Commentary

Walkout problem needs a constitutional solution

June 14, 2023 5:30 am

Increasingly, Oregon voters are opting to register as unaffiliated. (Amanda Loman/Oregon Capital Chronicle)

It’s time to acknowledge, after watching this year’s Oregon legislative session, that Plan B didn’t work, and Oregon needs to try Plan A.

Both plans concern the same problem: Just over a third of the state’s legislators in the House or Senate can prevent that chamber from assembling a quorum, without which it can conduct no business. 

In recent years, and at present, the minority keeping the state from doing its job has been Republican. Further in the past, that has been, and possibly at some point in the future could be, Democrats. Either way, there now is no reason to believe that any discontented group amounting to slightly more than a third of the seats of either legislative chamber has any incentive to allow the state’s business to be conducted if it wants to block a proposal it opposes. 

This happens because Article 4, Section 12 of the Oregon constitution says, “Two thirds of each house shall constitute a quorum to do business, but a smaller number may meet; adjourn from day to day, and compel the attendance of absent members.” 

That part about compelling hasn’t worked very well. 

The current setup is a recipe for destruction of a third of Oregon’s state government, since one party or the other will always be in the minority. The quorum-denying tactic now is being used so regularly – over simple differences of policy or philosophy – that it is eroding the ability of the state to operate. 

An overwhelming majority of Oregon’s voters appear to see it that way. Last November, after a string of quorum-killing walkouts in recent years, a group of petitioners offered Measure 113 in an effort to end the practice. It amends the state constitution so that any legislator who racks up 10 or more unexcused absences in a session is disqualified from serving in the Legislature in the following term. The measure got approval from 68.3% of the voters. 

Probably most of those voters, and apparently most political watchers around the state, thought the penalty would be strong enough to end the walkouts. It wasn’t, as Oregonians now know: 10 senators (nine Republicans and one independent) have stayed away more than 10 working days, without excuse, thereby triggering last year’s penalty against them, barring them from serving as a legislator after their current term. 

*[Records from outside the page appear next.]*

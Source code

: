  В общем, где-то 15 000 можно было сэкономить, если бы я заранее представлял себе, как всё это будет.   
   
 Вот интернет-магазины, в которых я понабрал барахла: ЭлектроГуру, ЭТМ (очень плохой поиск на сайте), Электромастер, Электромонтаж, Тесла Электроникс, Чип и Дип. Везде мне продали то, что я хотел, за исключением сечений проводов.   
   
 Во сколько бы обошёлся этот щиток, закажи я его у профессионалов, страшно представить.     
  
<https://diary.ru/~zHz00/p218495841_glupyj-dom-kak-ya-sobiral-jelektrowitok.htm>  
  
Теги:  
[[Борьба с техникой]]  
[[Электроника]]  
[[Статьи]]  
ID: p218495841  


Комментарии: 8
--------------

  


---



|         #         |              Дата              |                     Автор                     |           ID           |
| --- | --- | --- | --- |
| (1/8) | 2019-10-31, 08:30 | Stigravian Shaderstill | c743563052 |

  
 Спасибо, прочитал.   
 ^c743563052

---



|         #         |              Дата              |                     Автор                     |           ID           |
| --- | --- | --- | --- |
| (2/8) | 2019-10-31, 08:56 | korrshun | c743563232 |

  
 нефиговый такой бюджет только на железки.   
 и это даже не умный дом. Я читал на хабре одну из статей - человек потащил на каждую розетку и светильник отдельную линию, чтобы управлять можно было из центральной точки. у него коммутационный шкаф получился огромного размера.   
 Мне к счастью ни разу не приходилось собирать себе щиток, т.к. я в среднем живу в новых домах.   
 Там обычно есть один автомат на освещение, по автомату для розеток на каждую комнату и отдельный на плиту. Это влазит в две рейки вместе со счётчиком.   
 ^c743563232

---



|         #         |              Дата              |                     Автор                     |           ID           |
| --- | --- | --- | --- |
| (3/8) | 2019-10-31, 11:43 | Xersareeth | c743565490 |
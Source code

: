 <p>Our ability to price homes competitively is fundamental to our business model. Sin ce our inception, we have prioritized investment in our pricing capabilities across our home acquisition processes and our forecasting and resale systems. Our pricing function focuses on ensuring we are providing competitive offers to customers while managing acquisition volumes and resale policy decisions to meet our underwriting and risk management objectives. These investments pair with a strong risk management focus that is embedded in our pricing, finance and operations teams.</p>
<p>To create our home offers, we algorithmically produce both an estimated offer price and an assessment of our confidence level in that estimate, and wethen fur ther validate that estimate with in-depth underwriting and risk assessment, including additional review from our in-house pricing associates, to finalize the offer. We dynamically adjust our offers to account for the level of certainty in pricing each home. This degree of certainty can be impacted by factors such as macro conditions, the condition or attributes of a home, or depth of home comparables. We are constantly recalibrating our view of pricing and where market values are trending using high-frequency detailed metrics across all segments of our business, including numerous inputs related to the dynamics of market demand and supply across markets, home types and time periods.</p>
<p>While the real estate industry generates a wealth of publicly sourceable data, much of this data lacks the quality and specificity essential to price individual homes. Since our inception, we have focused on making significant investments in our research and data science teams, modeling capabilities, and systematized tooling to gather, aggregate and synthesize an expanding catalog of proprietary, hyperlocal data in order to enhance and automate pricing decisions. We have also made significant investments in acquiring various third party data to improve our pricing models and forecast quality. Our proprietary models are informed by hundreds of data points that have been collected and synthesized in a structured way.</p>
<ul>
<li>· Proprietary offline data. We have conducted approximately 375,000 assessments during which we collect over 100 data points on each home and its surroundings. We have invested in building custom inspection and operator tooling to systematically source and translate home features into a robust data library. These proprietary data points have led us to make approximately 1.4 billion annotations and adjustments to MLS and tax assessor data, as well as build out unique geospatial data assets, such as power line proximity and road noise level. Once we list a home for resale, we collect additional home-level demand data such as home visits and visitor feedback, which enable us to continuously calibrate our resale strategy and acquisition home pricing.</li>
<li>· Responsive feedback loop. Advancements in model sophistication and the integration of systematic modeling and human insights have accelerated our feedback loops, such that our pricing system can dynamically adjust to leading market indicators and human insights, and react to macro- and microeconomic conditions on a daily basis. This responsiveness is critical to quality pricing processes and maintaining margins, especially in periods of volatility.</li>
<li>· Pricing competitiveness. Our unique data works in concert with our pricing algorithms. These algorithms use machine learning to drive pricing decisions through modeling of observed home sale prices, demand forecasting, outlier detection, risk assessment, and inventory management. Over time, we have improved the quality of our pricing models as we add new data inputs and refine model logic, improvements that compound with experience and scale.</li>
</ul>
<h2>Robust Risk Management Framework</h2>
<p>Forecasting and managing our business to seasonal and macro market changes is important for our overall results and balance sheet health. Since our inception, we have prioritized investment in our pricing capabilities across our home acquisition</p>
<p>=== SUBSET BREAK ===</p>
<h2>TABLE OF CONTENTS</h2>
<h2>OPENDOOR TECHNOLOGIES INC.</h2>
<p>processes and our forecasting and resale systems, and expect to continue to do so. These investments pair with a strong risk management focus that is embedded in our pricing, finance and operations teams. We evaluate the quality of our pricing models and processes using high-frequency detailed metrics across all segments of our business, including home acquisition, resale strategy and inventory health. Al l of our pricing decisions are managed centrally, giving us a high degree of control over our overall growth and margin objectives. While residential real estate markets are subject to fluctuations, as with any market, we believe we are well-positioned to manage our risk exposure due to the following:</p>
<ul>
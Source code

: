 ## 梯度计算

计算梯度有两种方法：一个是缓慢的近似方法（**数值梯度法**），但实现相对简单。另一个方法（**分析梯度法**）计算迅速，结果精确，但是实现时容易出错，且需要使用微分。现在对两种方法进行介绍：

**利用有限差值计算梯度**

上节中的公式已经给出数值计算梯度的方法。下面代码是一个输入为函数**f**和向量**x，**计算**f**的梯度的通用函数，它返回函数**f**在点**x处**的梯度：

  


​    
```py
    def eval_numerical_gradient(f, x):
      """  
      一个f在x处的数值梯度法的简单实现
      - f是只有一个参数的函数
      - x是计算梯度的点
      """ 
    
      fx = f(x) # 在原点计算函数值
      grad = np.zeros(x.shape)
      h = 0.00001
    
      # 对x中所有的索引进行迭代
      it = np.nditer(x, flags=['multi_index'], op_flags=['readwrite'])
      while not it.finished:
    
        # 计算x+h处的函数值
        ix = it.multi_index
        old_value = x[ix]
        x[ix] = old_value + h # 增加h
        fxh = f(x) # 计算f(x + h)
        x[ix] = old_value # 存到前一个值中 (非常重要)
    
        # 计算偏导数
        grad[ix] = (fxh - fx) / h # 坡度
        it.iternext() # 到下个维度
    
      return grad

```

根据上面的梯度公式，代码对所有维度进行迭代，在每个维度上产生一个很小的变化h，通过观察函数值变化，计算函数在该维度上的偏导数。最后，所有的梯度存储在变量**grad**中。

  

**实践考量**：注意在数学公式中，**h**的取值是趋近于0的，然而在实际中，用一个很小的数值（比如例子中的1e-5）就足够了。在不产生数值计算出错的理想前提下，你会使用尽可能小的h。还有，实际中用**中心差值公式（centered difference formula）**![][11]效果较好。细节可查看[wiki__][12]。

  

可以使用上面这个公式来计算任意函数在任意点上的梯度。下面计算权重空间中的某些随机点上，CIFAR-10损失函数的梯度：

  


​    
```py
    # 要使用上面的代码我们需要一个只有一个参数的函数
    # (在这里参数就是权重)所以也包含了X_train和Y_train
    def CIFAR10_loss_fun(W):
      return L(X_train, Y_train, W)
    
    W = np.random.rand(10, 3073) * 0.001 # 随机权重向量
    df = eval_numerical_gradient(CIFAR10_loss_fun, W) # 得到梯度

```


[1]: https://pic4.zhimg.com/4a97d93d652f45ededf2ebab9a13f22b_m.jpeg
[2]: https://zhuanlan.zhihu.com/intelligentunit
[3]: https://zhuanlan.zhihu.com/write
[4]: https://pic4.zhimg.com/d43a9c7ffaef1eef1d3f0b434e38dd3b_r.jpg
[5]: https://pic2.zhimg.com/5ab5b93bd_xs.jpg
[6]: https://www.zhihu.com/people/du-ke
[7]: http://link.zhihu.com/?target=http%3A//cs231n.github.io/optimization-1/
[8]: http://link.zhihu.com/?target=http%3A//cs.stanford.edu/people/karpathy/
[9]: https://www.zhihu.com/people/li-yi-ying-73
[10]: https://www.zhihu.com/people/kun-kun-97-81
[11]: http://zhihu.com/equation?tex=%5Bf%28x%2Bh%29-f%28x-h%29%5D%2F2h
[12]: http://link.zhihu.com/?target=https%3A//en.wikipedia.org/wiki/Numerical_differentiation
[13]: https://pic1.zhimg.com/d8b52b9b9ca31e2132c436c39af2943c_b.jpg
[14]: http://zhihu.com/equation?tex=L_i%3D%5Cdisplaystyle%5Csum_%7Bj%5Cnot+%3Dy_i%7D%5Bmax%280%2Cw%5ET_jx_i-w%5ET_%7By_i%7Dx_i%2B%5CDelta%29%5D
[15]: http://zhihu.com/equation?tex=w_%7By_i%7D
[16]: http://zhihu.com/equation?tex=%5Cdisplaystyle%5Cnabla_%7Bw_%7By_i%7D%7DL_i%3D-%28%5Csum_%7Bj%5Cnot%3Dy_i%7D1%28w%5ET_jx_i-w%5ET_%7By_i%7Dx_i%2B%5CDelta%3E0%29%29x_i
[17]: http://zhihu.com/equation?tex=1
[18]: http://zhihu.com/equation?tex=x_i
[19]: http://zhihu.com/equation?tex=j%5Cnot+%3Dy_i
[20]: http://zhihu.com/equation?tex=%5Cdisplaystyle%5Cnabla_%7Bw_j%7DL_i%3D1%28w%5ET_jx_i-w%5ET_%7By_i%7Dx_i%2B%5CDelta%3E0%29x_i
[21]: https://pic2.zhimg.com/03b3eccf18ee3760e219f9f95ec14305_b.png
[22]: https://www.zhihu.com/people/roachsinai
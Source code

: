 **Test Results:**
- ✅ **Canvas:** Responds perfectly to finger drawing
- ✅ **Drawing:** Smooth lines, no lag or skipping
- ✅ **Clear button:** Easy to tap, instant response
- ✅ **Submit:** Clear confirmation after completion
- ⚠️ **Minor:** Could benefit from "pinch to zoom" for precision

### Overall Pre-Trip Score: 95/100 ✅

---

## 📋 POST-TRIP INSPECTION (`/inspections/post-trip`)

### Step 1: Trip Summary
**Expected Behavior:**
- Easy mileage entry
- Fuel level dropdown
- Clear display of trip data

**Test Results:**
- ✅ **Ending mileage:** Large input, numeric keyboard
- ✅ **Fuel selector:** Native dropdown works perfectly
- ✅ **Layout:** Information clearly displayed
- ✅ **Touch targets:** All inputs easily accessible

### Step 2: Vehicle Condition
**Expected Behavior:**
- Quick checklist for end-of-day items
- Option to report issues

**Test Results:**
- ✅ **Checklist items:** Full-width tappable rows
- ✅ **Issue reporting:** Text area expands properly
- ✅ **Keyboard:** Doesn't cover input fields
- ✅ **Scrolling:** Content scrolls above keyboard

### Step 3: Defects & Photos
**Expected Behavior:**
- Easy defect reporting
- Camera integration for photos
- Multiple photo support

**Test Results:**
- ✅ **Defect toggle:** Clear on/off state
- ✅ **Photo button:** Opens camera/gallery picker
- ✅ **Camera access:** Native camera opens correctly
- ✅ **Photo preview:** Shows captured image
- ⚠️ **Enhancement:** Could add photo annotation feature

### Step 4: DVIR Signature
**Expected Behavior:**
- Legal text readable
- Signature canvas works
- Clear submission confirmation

That done, there’s no more penalty to impose. The striking legislators say they are unbowed and will allow no work this session (including on bills they themselves support) except for the state budget, and no path if the Democrats insist on maintaining certain bills, including House Bill 2002 on abortion rights and gender-affirming care, as they are now. 

That so many Republicans (and one aligned Independent) proved so willing to give up their seats was widely unexpected and also remarkable. It provides the clear evidence that Measure 113 has failed.

The good news is that, all along, it was Plan B. Time has come now to take another crack at Plan A.

The right way to approach the two-thirds quorum problem from the beginning would have involved a constitutional amendment, but more directly: Change the two third requirement in the constitution section quoted above, to a simple majority (50% plus one). That would allow just over half of either chamber to conduct business. 

It’s easy to understand, clear and would solve the problem.

It’s also been discussed before, at length. 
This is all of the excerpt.